Dolayısı ile işletme sahip veya sahiplerinin kendilerine ait araçlarını işletmeye kiralamak suretiyle kullanımını işletmeye bir sözleşmeye bağlı olarak vermeleri halinde, kira bedelleri, araçların bakım onarım giderleri, akaryakıt giderleri, sözleşmede belirtilmiş ise sigorta giderlerini gider olarak kayıtlarına intikal ettirebilecekleridir.
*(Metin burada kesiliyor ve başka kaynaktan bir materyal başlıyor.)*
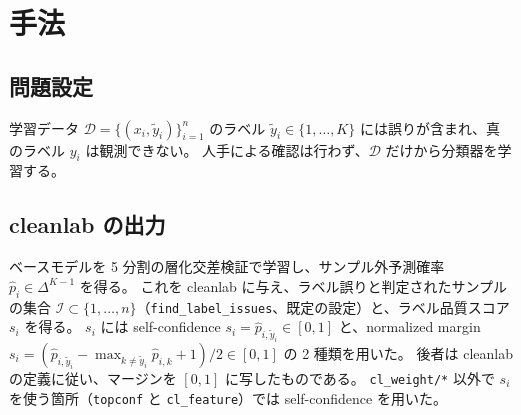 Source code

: \documentclass[a4paper,10pt]{ltjsarticle}
\newcommand{\method}[1]{\texttt{#1}}
\newcommand{\cl}{\textsf{cleanlab}}
\begin{document}
\section{手法}

\subsection{問題設定}
学習データ $\mathcal{D} = \{(x_i, \tilde{y}_i)\}_{i=1}^{n}$ のラベル $\tilde{y}_i \in \{1,\dots,K\}$ には誤りが含まれ、真のラベル $y_i$ は観測できない。
人手による確認は行わず、$\mathcal{D}$ だけから分類器を学習する。

\subsection{\cl{} の出力}
ベースモデルを 5 分割の層化交差検証で学習し、サンプル外予測確率 $\hat{p}_i \in \Delta^{K-1}$ を得る。
これを \cl{} に与え、ラベル誤りと判定されたサンプルの集合 $\mathcal{I} \subset \{1,\dots,n\}$（\texttt{find\_label\_issues}、既定の設定）と、ラベル品質スコア $s_i$ を得る。
$s_i$ には self-confidence $s_i = \hat{p}_{i,\tilde{y}_i} \in [0,1]$ と、normalized margin $s_i = (\hat{p}_{i,\tilde{y}_i} - \max_{k \neq \tilde{y}_i} \hat{p}_{i,k} + 1)/2 \in [0,1]$ の 2 種類を用いた。
後者は \cl{} の定義に従い、マージンを $[0,1]$ に写したものである。
\method{cl\_weight/*} 以外で $s_i$ を使う箇所（\method{topconf} と \method{cl\_feature}）では self-confidence を用いた。
\end{document}
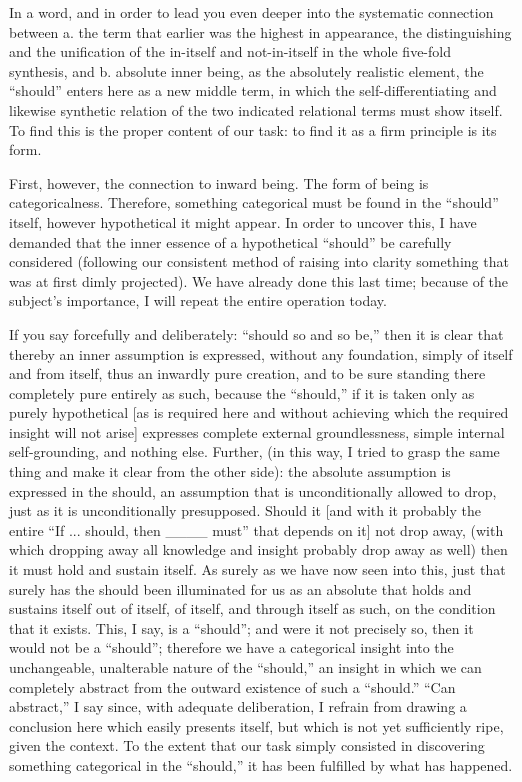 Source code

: In a word, and in order to lead you
even deeper into the systematic connection between
a. the term that earlier was the highest in appearance,
the distinguishing and the unification of
the in-itself and not-in-itself
in the whole five-fold synthesis, and
b. absolute inner being,
as the absolutely realistic element,
the “should” enters here as a new middle term,
in which the self-differentiating
and likewise synthetic relation
of the two indicated relational terms must show itself.
To find this is the proper content of our task:
to find it as a firm principle is its form.

First, however, the connection to inward being.
The form of being is categoricalness.
Therefore, something categorical must be found
in the “should” itself,
however hypothetical it might appear.
In order to uncover this,
I have demanded that the inner essence
of a hypothetical “should” be carefully considered
(following our consistent method of raising into clarity
something that was at first dimly projected).
We have already done this last time;
because of the subject's importance,
I will repeat the entire operation today.

If you say forcefully and deliberately:
“should so and so be,” then it is clear that
thereby an inner assumption is expressed,
without any foundation, simply of itself and from itself,
thus an inwardly pure creation,
and to be sure standing there completely pure entirely as such,
because the “should,” if it is taken only as purely hypothetical
[as is required here and without achieving which
the required insight will not arise]
expresses complete external groundlessness,
simple internal self-grounding, and nothing else.
Further, (in this way, I tried to grasp the same thing
and make it clear from the other side):
the absolute assumption is expressed in the should,
an assumption that is unconditionally allowed to drop,
just as it is unconditionally presupposed.
Should it [and with it probably the entire
“If ... should, then ____ must”
that depends on it] not drop away,
(with which dropping away all knowledge and insight
probably drop away as well)
then it must hold and sustain itself.
As surely as we have now seen into this,
just that surely has the should been illuminated
for us as an absolute that holds and sustains itself
out of itself, of itself, and through itself as such,
on the condition that it exists.
This, I say, is a “should”;
and were it not precisely so,
then it would not be a “should”;
therefore we have a categorical insight
into the unchangeable, unalterable nature of the “should,”
an insight in which we can completely abstract
from the outward existence of such a “should.”
“Can abstract,” I say since, with adequate deliberation,
I refrain from drawing a conclusion here
which easily presents itself,
but which is not yet sufficiently ripe, given the context.
To the extent that our task simply consisted
in discovering something categorical in the “should,”
it has been fulfilled by what has happened.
Ancak dikkat edilmesi gereken diğer bir hususta "transfer fiyatlandırması yolu ile örtülü kazanç dağıtımı" kapsamına girmemesi için kira bedelinin piyasa emsal bedellerine uygun olarak belirlenmesidir. Örneğin, aynı niteliklere sahip bir araç, bir kiralama şirketinde kiralanması bedeli aylık 1.000 TL iken, işletme sahipleri bu nitelikteki kendi aracını daha yüksek bir bedel ile işletmeye kiraya vermesi halinde fark tutar denetimlerde "örtülü kazanç" olarak değerlendirilip vergi ve ceza ile karşılaşılabilir.
İşletmenin, ortaklarından kiraladığı bu araçlar için ödediği kira bedelleri araç sahibi ortak açısından gayrimenkul sermaye iradı sayılmakta ve ortağın şahsına, kira bedelinin yasal tutarları aşması halinde gelir vergisi doğmaktadır. Diğer yandan ödenen bu kira bedeli üzerinde işletme tarafında % 20 stopaj kesintisi yapılarak vergi idaresine ödemek zorunluluğu da unutulmamalıdır.
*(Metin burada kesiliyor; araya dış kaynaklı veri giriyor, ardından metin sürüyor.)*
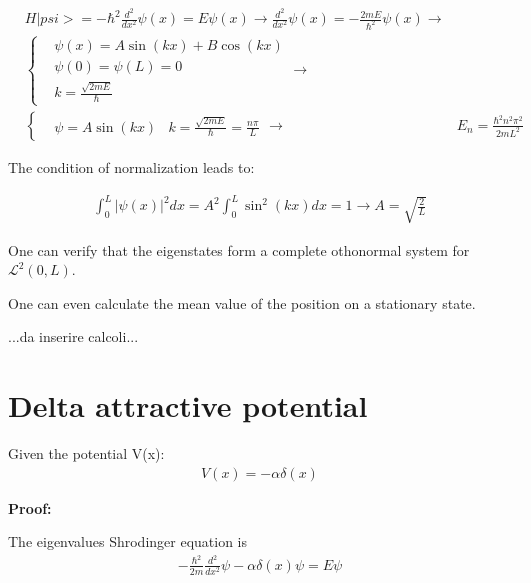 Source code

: \documentclass{report}
\begin{document}
\begin{align*}
   & H|psi>=-\hbar^2\frac{d^2}{dx^2} \psi(x)= E\psi(x) \rightarrow \frac{d^2}{dx^2}\psi(x)=-\frac{2mE}{\hbar^2}\psi(x) \rightarrow \\
   & \left\{
  \begin{aligned}
     & \psi(x)=A\sin(kx)+B\cos(kx) \\
     & \psi(0)=\psi(L)=0           \\
     & k= \frac{\sqrt{2mE}}{\hbar}
  \end{aligned}
  \right. \rightarrow                                                                                                              \\
   & \left\{
  \begin{aligned}
     & \psi=A\sin(kx)
     & k= \frac{\sqrt{2mE}}{\hbar}=\frac{n \pi}{L}
  \end{aligned}
  \right. \rightarrow
   & E_n= \frac{\hbar^2 n^2 \pi^2}{2mL^2}
\end{align*}

The condition of normalization leads to:

\begin{align*}
  \int_0^L|\psi(x)|^2 dx=A^2\int_0^L \sin^2(kx)dx=1 \rightarrow A=\sqrt{\frac{2}{L}}
\end{align*}


One can verify that the eigenstates form a complete othonormal system for $\mathcal{L}^2(0,L)$.

One can even calculate the mean value of the position on a stationary state.

...da inserire calcoli...



\section{Delta attractive potential}

\begin{tcolorbox}[colframe=gray!50, colback=gray!10, coltitle=black, title=Delta attractive potential]

  Given the potential V(x):
  \begin{align*}
    V(x)=-\alpha \delta(x)
  \end{align*}


\end{tcolorbox}


\textbf{Proof:}

The eigenvalues Shrodinger equation is
\begin{align*}
  -\frac{\hbar^2}{2m}\frac{d^2}{dx^2}\psi-\alpha \delta(x)\psi=E\psi
\end{align*}
\end{document}
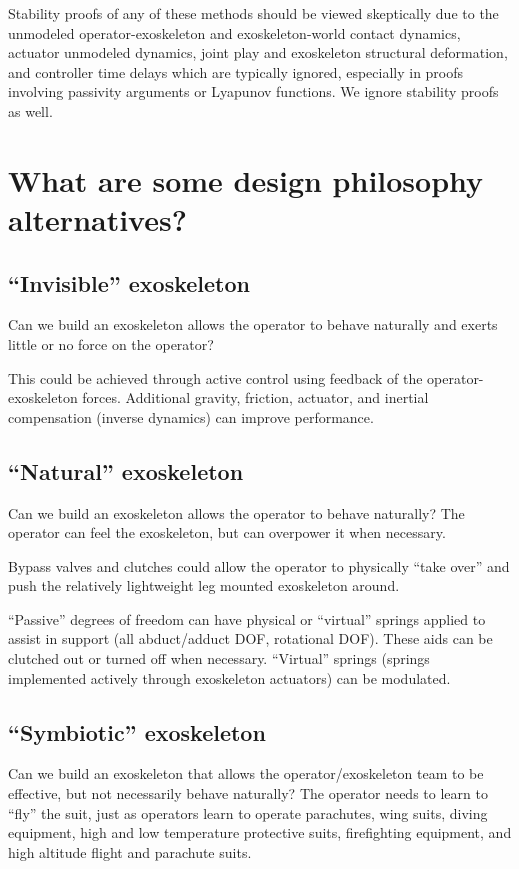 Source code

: \documentclass[letterpaper,12pt,fullpage]{article}
\begin{document}
Stability proofs of any of these methods should be viewed skeptically due
to the unmodeled operator-exoskeleton and exoskeleton-world contact dynamics, 
actuator unmodeled dynamics, joint play and exoskeleton
structural deformation, and controller
time delays which are typically ignored, especially in proofs involving
passivity arguments or Lyapunov functions.
We ignore stability proofs as well.

\section{What are some design philosophy alternatives?}

\subsection{``Invisible'' exoskeleton}

Can we build an exoskeleton allows the operator to behave naturally
and exerts little or no force on the operator?

This could be achieved through active control using feedback of the
operator-exoskeleton forces. Additional gravity, friction, actuator, and
inertial compensation (inverse dynamics) can improve performance.

\subsection{``Natural'' exoskeleton}

Can we build an exoskeleton allows the operator to behave naturally?
The operator can feel the exoskeleton, but can overpower it when necessary.

Bypass valves and clutches could allow the operator to physically ``take over''
and push the relatively lightweight leg mounted exoskeleton around.

``Passive'' degrees of freedom can have physical or ``virtual'' springs
applied to assist in support (all abduct/adduct DOF, rotational DOF).
These aids can be clutched out or turned off when necessary.
``Virtual'' springs (springs implemented actively through exoskeleton
actuators) can be modulated.

\subsection{``Symbiotic'' exoskeleton}

Can we build an exoskeleton that allows the operator/exoskeleton team
to be effective, but not necessarily behave naturally? 
The operator needs to learn to ``fly'' the suit,
just as operators learn to operate parachutes,
wing suits, diving equipment, high and low temperature protective
suits, firefighting equipment, and high altitude flight
and parachute suits.
\end{document}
Ayrıca işletme kira bedeli üzerinden hesaplayacağı katma değer vergisini sorumlu sıfatı ile beyan edip ödemek durumundadır. Ancak sorumlu sıfatı ile ortak adına ödenen bu katma değer verisini ödediği dönemde indirim konusu yapabilecektir.
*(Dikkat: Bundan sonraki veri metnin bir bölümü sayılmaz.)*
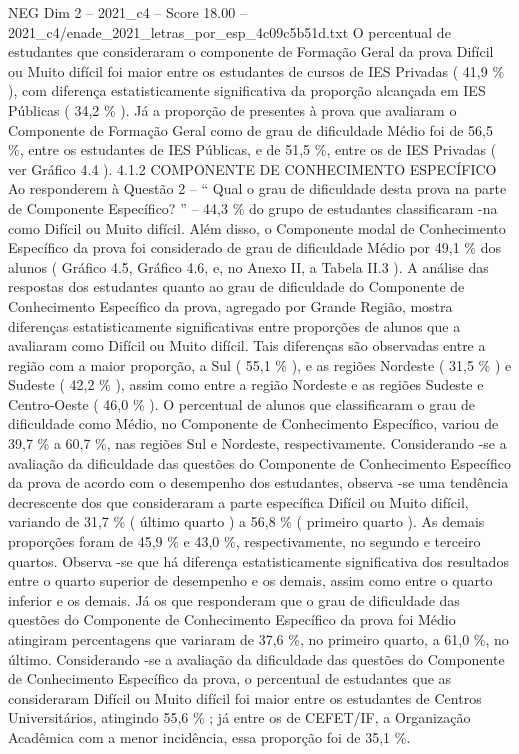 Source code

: \begin{textsample}{NEG Dim 2 – 2021\_c4 – Score 18.00 – 2021\_c4/enade\_2021\_letras\_por\_esp\_4c09c5b51d.txt}
O percentual de estudantes que consideraram o componente de Formação Geral da prova Difícil ou Muito difícil foi maior entre os estudantes de cursos de IES Privadas ( 41,9 \% ), com diferença estatisticamente significativa da proporção alcançada em IES Públicas ( 34,2 \% ).
Já a proporção de presentes à prova que avaliaram o Componente de Formação Geral como de grau de dificuldade Médio foi de 56,5 \%, entre os estudantes de IES Públicas, e de 51,5 \%, entre os de IES Privadas ( ver Gráfico 4.4 ). 4.1.2 COMPONENTE DE CONHECIMENTO ESPECÍFICO Ao responderem à Questão 2 – “ Qual o grau de dificuldade desta prova na parte de Componente Específico? ” – 44,3 \% do grupo de estudantes classificaram -na como Difícil ou Muito difícil.
Além disso, o Componente modal de Conhecimento Específico da prova foi considerado de grau de dificuldade Médio por 49,1 \% dos alunos ( Gráfico 4.5, Gráfico 4.6, e, no Anexo II, a Tabela II.3 ).
A análise das respostas dos estudantes quanto ao grau de dificuldade do Componente de Conhecimento Específico da prova, agregado por Grande Região, mostra diferenças estatisticamente significativas entre proporções de alunos que a avaliaram como Difícil ou Muito difícil.
Tais diferenças são observadas entre a região com a maior proporção, a Sul ( 55,1 \% ), e as regiões Nordeste ( 31,5 \% ) e Sudeste ( 42,2 \% ), assim como entre a região Nordeste e as regiões Sudeste e Centro-Oeste ( 46,0 \% ).
O percentual de alunos que classificaram o grau de dificuldade como Médio, no Componente de Conhecimento Específico, variou de 39,7 \% a 60,7 \%, nas regiões Sul e Nordeste, respectivamente.
Considerando -se a avaliação da dificuldade das questões do Componente de Conhecimento Específico da prova de acordo com o desempenho dos estudantes, observa -se uma tendência decrescente dos que consideraram a parte específica Difícil ou Muito difícil, variando de 31,7 \% ( último quarto ) a 56,8 \% ( primeiro quarto ).
As demais proporções foram de 45,9 \% e 43,0 \%, respectivamente, no segundo e terceiro quartos.
Observa -se que há diferença estatisticamente significativa dos resultados entre o quarto superior de desempenho e os demais, assim como entre o quarto inferior e os demais.
Já os que responderam que o grau de dificuldade das questões do Componente de Conhecimento Específico da prova foi Médio atingiram percentagens que variaram de 37,6 \%, no primeiro quarto, a 61,0 \%, no último.
Considerando -se a avaliação da dificuldade das questões do Componente de Conhecimento Específico da prova, o percentual de estudantes que as consideraram Difícil ou Muito difícil foi maior entre os estudantes de Centros Universitários, atingindo 55,6 \% ; já entre os de CEFET/IF, a Organização Acadêmica com a menor incidência, essa proporção foi de 35,1 \%.

\end{textsample}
Diğer yandan sözleşmeye bağlanan bahse konu araç kiralama işlemi için sözleşmede yazılı bedel üzerinden sözleşme süresi de dikkate alınarak damga vergisi hesaplanıp yatırılacaktır.
Görüldüğü gibi, işletme ortak veya ortaklarının kendilerine ait araçlarını işletmeye kiraya vermeleri halinde, ortak adına kira bedelinin yasal sınırları aşması halinde gelir vergisi doğmakta, işletme ise, sorumlu sıfatı ile % 18 katma değer vergisi % 20 kira ödemesine ilişkin gelir vergisi stopajı, damga vergisi yükümlerini yerine getirmek durumundadırlar.
Bu açıklamalara bakıldığında, ortak ve işletmenin yasal sınırlar çerçevesinde bir çok beyan yükümlülüğü ve vergi maliyetine girmemesi için en uygun yöntem araç kiralama şirketlerinden kullanacakları araçları temin etmek olacaktır.